General information
- Location: Angua, Paschim Medinipur district, West Bengal India
- Coordinates: 21°53′33″N 87°16′12″E﻿ / ﻿21.892582°N 87.269923°E
- Elevation: 17 m (56 ft)
- System: Passenger train station
- Owner: Indian Railways
- Operator: South Eastern Railway
- Lines: Howrah–Chennai main line Kharagpur–Puri line
- Platforms: 2
- Tracks: 2

Construction
- Structure type: Standard (on ground station)

Other information
- Status: Functioning
- Station code: AGV

History
- Opened: 1901; 125 years ago
- Former names: East Coast State Railway

Services
| Preceding station | Indian Railways |  |  | Following station |
| Dantan towards Howrah Junction |  | South Eastern Railway zoneHowrah–Chennai main line |  | Lakshannath Road towards Chennai Central |

= Angua railway station =

Railway station in West Bengal

Angua railway station is a railway station on Kharagpur–Puri line, part of the Howrah–Chennai main line under Kharagpur railway division of South Eastern Railway zone.

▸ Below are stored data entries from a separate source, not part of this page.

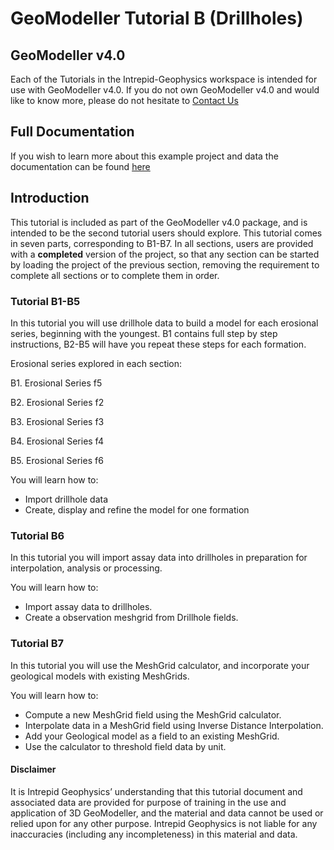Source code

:# GeoModeller Tutorial B (Drillholes)

## GeoModeller v4.0

Each of the Tutorials in the Intrepid-Geophysics workspace is intended for use with GeoModeller v4.0. If you do not own GeoModeller v4.0 and would like to know more, please do not hesitate to [Contact Us](http://www.intrepid-geophysics.com/ig/index.php?page=contact-us)
## Full Documentation

If you wish to learn more about this example project and data the documentation can be found [here](https://docs.intrepid-geophysics.com/geomodeller/topics/3D_GeoModeller_Tutorial_Case_Study_G.html#Tutorial_case)
## Introduction

This tutorial is included as part of the GeoModeller v4.0 package, and is intended to be the second tutorial users should explore. This tutorial comes in seven parts, corresponding to B1-B7. In all sections, users are provided with a **completed** version of the project, so that any section can be started by loading the project of the previous section, removing the requirement to complete all sections or to complete them in order.

### Tutorial B1-B5

In this tutorial you will use drillhole data to build a model for each erosional series, beginning with the youngest. B1 contains full step by step instructions, B2-B5 will have you repeat these steps for each formation.

Erosional series explored in each section:

B1. Erosional Series f5

B2. Erosional Series f2

B3. Erosional Series f3

B4. Erosional Series f4

B5. Erosional Series f6

You will learn how to:

* Import drillhole data
* Create, display and refine the model for one formation

### Tutorial B6

In this tutorial you will import assay data into drillholes in preparation for interpolation, analysis or processing.

You will learn how to:

* Import assay data to drillholes.
* Create a observation meshgrid from Drillhole fields.

### Tutorial B7

In this tutorial you will use the MeshGrid calculator, and incorporate your geological models with existing MeshGrids.

You will learn how to:

* Compute a new MeshGrid field using the MeshGrid calculator.
* Interpolate data in a MeshGrid field using Inverse Distance Interpolation.
* Add your Geological model as a field to an existing MeshGrid.
* Use the calculator to threshold field data by unit.

#### Disclaimer

It is Intrepid Geophysics’ understanding that this tutorial document and associated data are provided for purpose of training in the use and application of 3D GeoModeller, and the material and data cannot be used or relied upon for any other purpose. Intrepid Geophysics is not liable for any inaccuracies (including any incompleteness) in this material and data.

It is situated at Kismat Angua in Paschim Medinipur district in the Indian state of West Bengal.

==History==
In between 1893 and 1896 the East Coast State Railway constructed Howrah–Chennai main line. Kharagpur–Puri branch was finally opened for public in 1901. The route was electrified in several phases. In 2005, Howrah–Chennai route was completely electrified.